▶ [Task requirements]
Provide only the number of lines in the records where "oració" appears.

Stored items
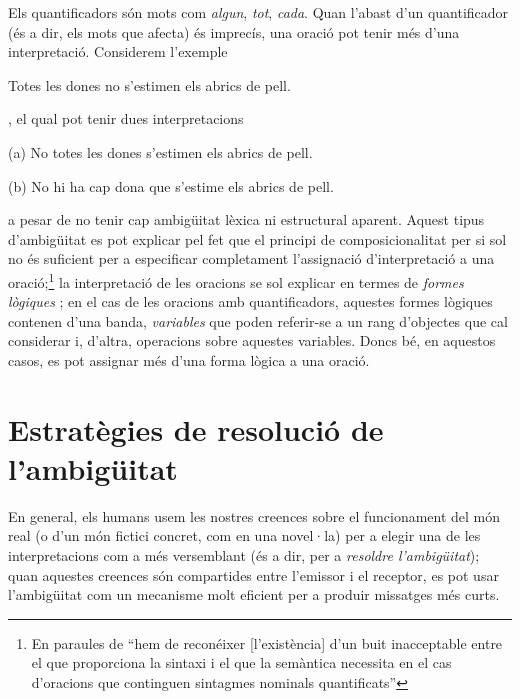 Els quantificadors són mots com \emph{algun}, \emph{tot}, \emph{cada}.
Quan l'abast d'un quantificador (és a dir, els mots que afecta) és imprecís, una oració pot tenir més
d'una interpretació. Considerem l'exemple 
\begin{exemple}
Totes les dones no s'estimen els abrics de pell.
\label{eq:abric}
\end{exemple}
\citep{hutchins92b}, el qual pot tenir dues interpretacions
\begin{exemple}
\item[(a)] No totes les dones s'estimen els abrics de pell.
\item[(b)] No hi ha cap dona que s'estime els abrics de pell.
\end{exemple}
a pesar de no tenir cap ambigüitat lèxica ni estructural aparent.
Aquest tipus d'ambigüitat es pot explicar pel fet que el principi de
composicionalitat per si sol no és suficient per a especificar
completament l'assignació d'interpretació a una oració;\footnote{En
  paraules de \citet[p.~364]{radford99b} ``hem de reconéixer
  [l'existència] d'un buit inacceptable entre el que proporciona la
  sintaxi i el que la semàntica necessita en el cas d'oracions que
  continguen sintagmes nominals quantificats''} la interpretació de les
oracions se sol explicar en termes de {\em
  formes lògiques} \citep[p.~357]{radford99b}; en el cas de les
oracions amb quantificadors, aquestes formes lògiques contenen d'una
banda, \emph{variables} que poden referir-se a un rang d'objectes que
cal considerar i, d'altra, operacions sobre aquestes variables.
Doncs bé, en aquestos casos, es pot assignar més d'una forma lògica a
una oració.




\section{Estratègies de resolució de l'ambigüitat}

En general, els humans usem les nostres creences sobre el funcionament
del món real (o d'un món fictici concret, com en una novel·la) per a
elegir una de les interpretacions com a més versemblant (és a dir, per
a \emph{resoldre l'ambigüitat}); quan aquestes creences són compartides
entre l'emissor i el receptor, es pot usar l'ambigüitat com un
mecanisme molt eficient per a produir missatges més curts.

▶ [Output of the exercise]
3